Policy lets legislators decide on records releases

JUNEAU — Legislative policy leaves Alaska state lawmakers the discretion to decide whether they want to release information from their own records. That stands in contrast to the rules concerning records in the governor’s office.

As part of a national project, The Associated Press requested the daily calendars and emails of four top state legislative leaders for the week of Feb. 1 through Feb. 7. The goal was to understand what the rules are in each state — what is releasable and what is not.

In Alaska, the requests were sent to Senate President Kevin Meyer, House Speaker Mike Chenault, Senate Minority Leader Berta Gardner and House Minority Leader Chris Tuck. The same request also was sent to Gov. Bill Walker’s office.

Meyer, R-Alaska, provided a copy of his calendar and allowed a reporter to look over an aide’s shoulder to see how his email inbox is sorted. Meyer said he didn’t have a problem with characterizing the nature of the emails he received but said confidentiality is also important.

“People send us an email and they think we’re going to keep it to ourselves and we try to do that as much as we can,” he said. “But on the other hand, this is state property.”

Gardner and Tuck, both Anchorage Democrats, responded by providing the legislative policy. Chenault, R-Nikiski, ultimately requested an opinion from the legislature’s top attorney on the disclosure rules. Chenault cited confidentiality concerns with the emails, too, saying they can contain private constituent issues.

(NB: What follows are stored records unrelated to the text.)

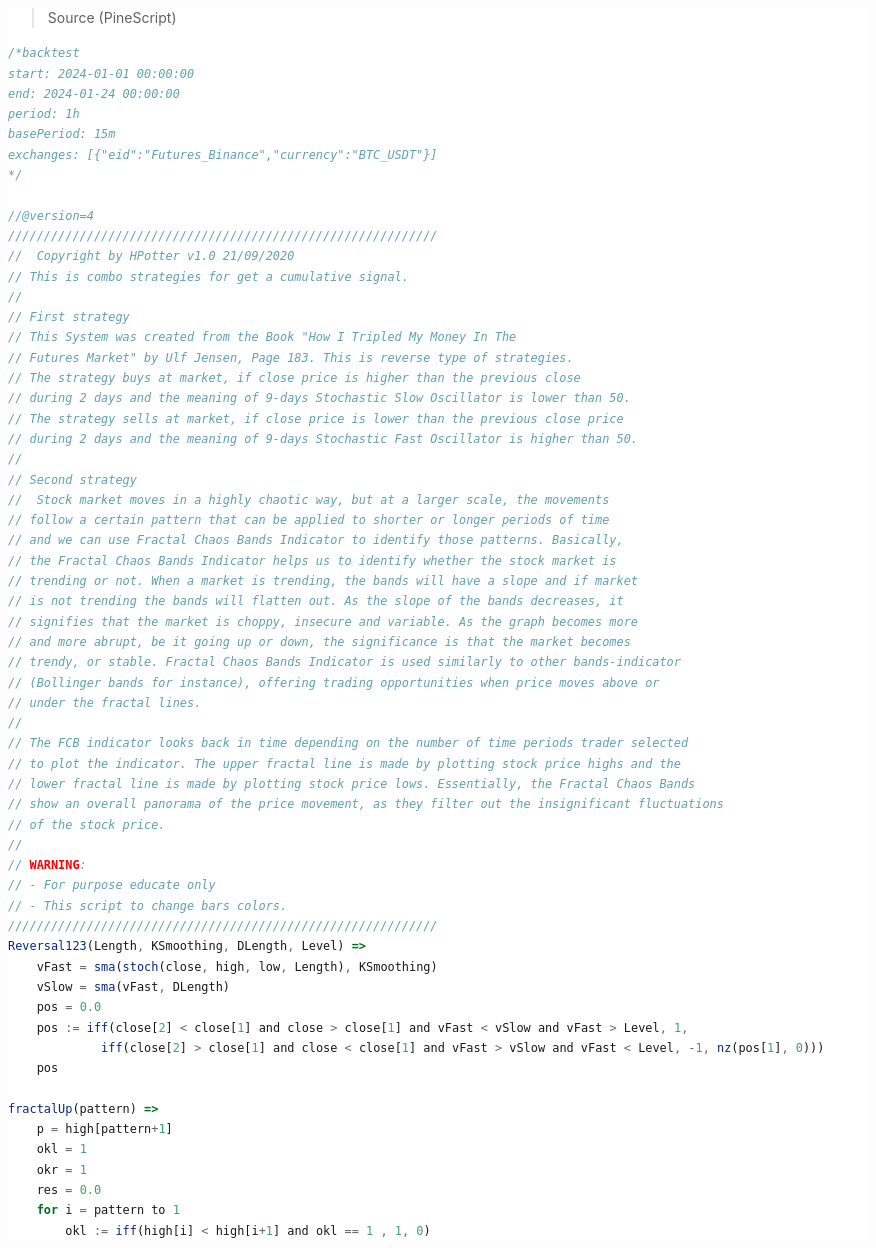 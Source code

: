 
> Source (PineScript)

``` javascript
/*backtest
start: 2024-01-01 00:00:00
end: 2024-01-24 00:00:00
period: 1h
basePeriod: 15m
exchanges: [{"eid":"Futures_Binance","currency":"BTC_USDT"}]
*/

//@version=4
////////////////////////////////////////////////////////////
//  Copyright by HPotter v1.0 21/09/2020
// This is combo strategies for get a cumulative signal. 
//
// First strategy
// This System was created from the Book "How I Tripled My Money In The 
// Futures Market" by Ulf Jensen, Page 183. This is reverse type of strategies.
// The strategy buys at market, if close price is higher than the previous close 
// during 2 days and the meaning of 9-days Stochastic Slow Oscillator is lower than 50. 
// The strategy sells at market, if close price is lower than the previous close price 
// during 2 days and the meaning of 9-days Stochastic Fast Oscillator is higher than 50.
//
// Second strategy
//  Stock market moves in a highly chaotic way, but at a larger scale, the movements 
// follow a certain pattern that can be applied to shorter or longer periods of time 
// and we can use Fractal Chaos Bands Indicator to identify those patterns. Basically, 
// the Fractal Chaos Bands Indicator helps us to identify whether the stock market is 
// trending or not. When a market is trending, the bands will have a slope and if market 
// is not trending the bands will flatten out. As the slope of the bands decreases, it 
// signifies that the market is choppy, insecure and variable. As the graph becomes more 
// and more abrupt, be it going up or down, the significance is that the market becomes 
// trendy, or stable. Fractal Chaos Bands Indicator is used similarly to other bands-indicator 
// (Bollinger bands for instance), offering trading opportunities when price moves above or 
// under the fractal lines.
//
// The FCB indicator looks back in time depending on the number of time periods trader selected 
// to plot the indicator. The upper fractal line is made by plotting stock price highs and the 
// lower fractal line is made by plotting stock price lows. Essentially, the Fractal Chaos Bands 
// show an overall panorama of the price movement, as they filter out the insignificant fluctuations 
// of the stock price.
//
// WARNING:
// - For purpose educate only
// - This script to change bars colors.
////////////////////////////////////////////////////////////
Reversal123(Length, KSmoothing, DLength, Level) =>
    vFast = sma(stoch(close, high, low, Length), KSmoothing) 
    vSlow = sma(vFast, DLength)
    pos = 0.0
    pos := iff(close[2] < close[1] and close > close[1] and vFast < vSlow and vFast > Level, 1,
	         iff(close[2] > close[1] and close < close[1] and vFast > vSlow and vFast < Level, -1, nz(pos[1], 0))) 
	pos

fractalUp(pattern) =>
    p = high[pattern+1]
    okl = 1
    okr = 1
    res = 0.0
	for i = pattern to 1
		okl := iff(high[i] < high[i+1] and okl == 1 , 1, 0)
```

The attorney, Doug Gardner, said the short answer to whether calendars or emails sent or received by a legislator are public records available for disclosure is no.

He noted legislative policy that says that a legislator’s records, while in that legislator’s possession, are not public records based on deliberative process privilege and a constitutional provision of legislative immunity. The records’ policy, however, allows each legislator, at his or her discretion, to choose whether to release information from their records.

Walker’s office provided a copy of his calendar and was winnowing down the initial request for emails to search terms requested by the AP. The initial search turned up more than 1,000 pages, according to Angela Hull, the public records specialist for Walker’s office.

State regulations set out a timeline of 10 working days for executive branch agencies to respond to records requests.